» **Exercise requirements**:
Your copy must hold all of the data below, unchanged and without images.

» **Dataset extract**:
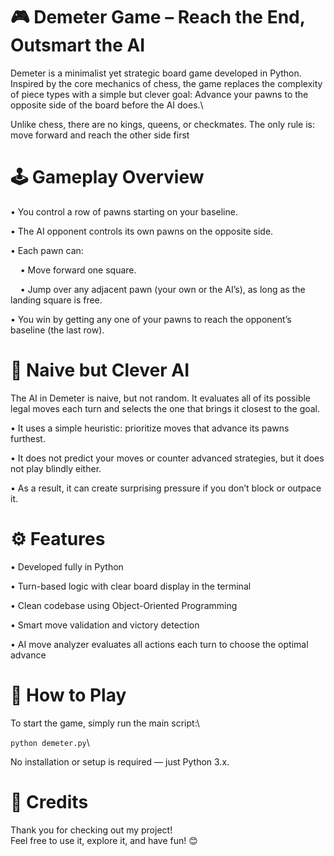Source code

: # 🎮 Demeter Game – Reach the End, Outsmart the AI

Demeter is a minimalist yet strategic board game developed in Python. Inspired by the core mechanics of chess, the game replaces the complexity of piece types with a simple but clever goal: Advance your pawns to the opposite side of the board before the AI does.\\

Unlike chess, there are no kings, queens, or checkmates. The only rule is: move forward and reach the other side first

# 🕹️ Gameplay Overview

• You control a row of pawns starting on your baseline.

• The AI opponent controls its own pawns on the opposite side.

• Each pawn can:

&nbsp;&nbsp;&nbsp;&nbsp;• Move forward one square.

&nbsp;&nbsp;&nbsp;&nbsp;• Jump over any adjacent pawn (your own or the AI’s), as long as the landing square is free.

• You win by getting any one of your pawns to reach the opponent’s baseline (the last row).

# 🤖 Naive but Clever AI

The AI in Demeter is naive, but not random. It evaluates all of its possible legal moves each turn and selects the one that brings it closest to the goal.

• It uses a simple heuristic: prioritize moves that advance its pawns furthest.

• It does not predict your moves or counter advanced strategies, but it does not play blindly either.

•  As a result, it can create surprising pressure if you don’t block or outpace it.

# ⚙️ Features

•  Developed fully in Python

•  Turn-based logic with clear board display in the terminal

•  Clean codebase using Object-Oriented Programming

•  Smart move validation and victory detection

•  AI move analyzer evaluates all actions each turn to choose the optimal advance

# 🚀 How to Play

To start the game, simply run the main script:\

`python demeter.py`\

No installation or setup is required — just Python 3.x.

# 🙌 Credits

Thank you for checking out my project!\
Feel free to use it, explore it, and have fun! 😊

» **Finished exercise**:
Source code

: # 🎮 Demeter Game – Reach the End, Outsmart the AI

Demeter is a minimalist yet strategic board game developed in Python. Inspired by the core mechanics of chess, the game replaces the complexity of piece types with a simple but clever goal: Advance your pawns to the opposite side of the board before the AI does.\\

Unlike chess, there are no kings, queens, or checkmates. The only rule is: move forward and reach the other side first

# 🕹️ Gameplay Overview

• You control a row of pawns starting on your baseline.

• The AI opponent controls its own pawns on the opposite side.

• Each pawn can:

&nbsp;&nbsp;&nbsp;&nbsp;• Move forward one square.

&nbsp;&nbsp;&nbsp;&nbsp;• Jump over any adjacent pawn (your own or the AI’s), as long as the landing square is free.

• You win by getting any one of your pawns to reach the opponent’s baseline (the last row).

# 🤖 Naive but Clever AI

The AI in Demeter is naive, but not random. It evaluates all of its possible legal moves each turn and selects the one that brings it closest to the goal.

• It uses a simple heuristic: prioritize moves that advance its pawns furthest.

• It does not predict your moves or counter advanced strategies, but it does not play blindly either.

•  As a result, it can create surprising pressure if you don’t block or outpace it.

# ⚙️ Features

•  Developed fully in Python

•  Turn-based logic with clear board display in the terminal

•  Clean codebase using Object-Oriented Programming

•  Smart move validation and victory detection

•  AI move analyzer evaluates all actions each turn to choose the optimal advance

# 🚀 How to Play

To start the game, simply run the main script:\

`python demeter.py`\

No installation or setup is required — just Python 3.x.

# 🙌 Credits

Thank you for checking out my project!\
Feel free to use it, explore it, and have fun! 😊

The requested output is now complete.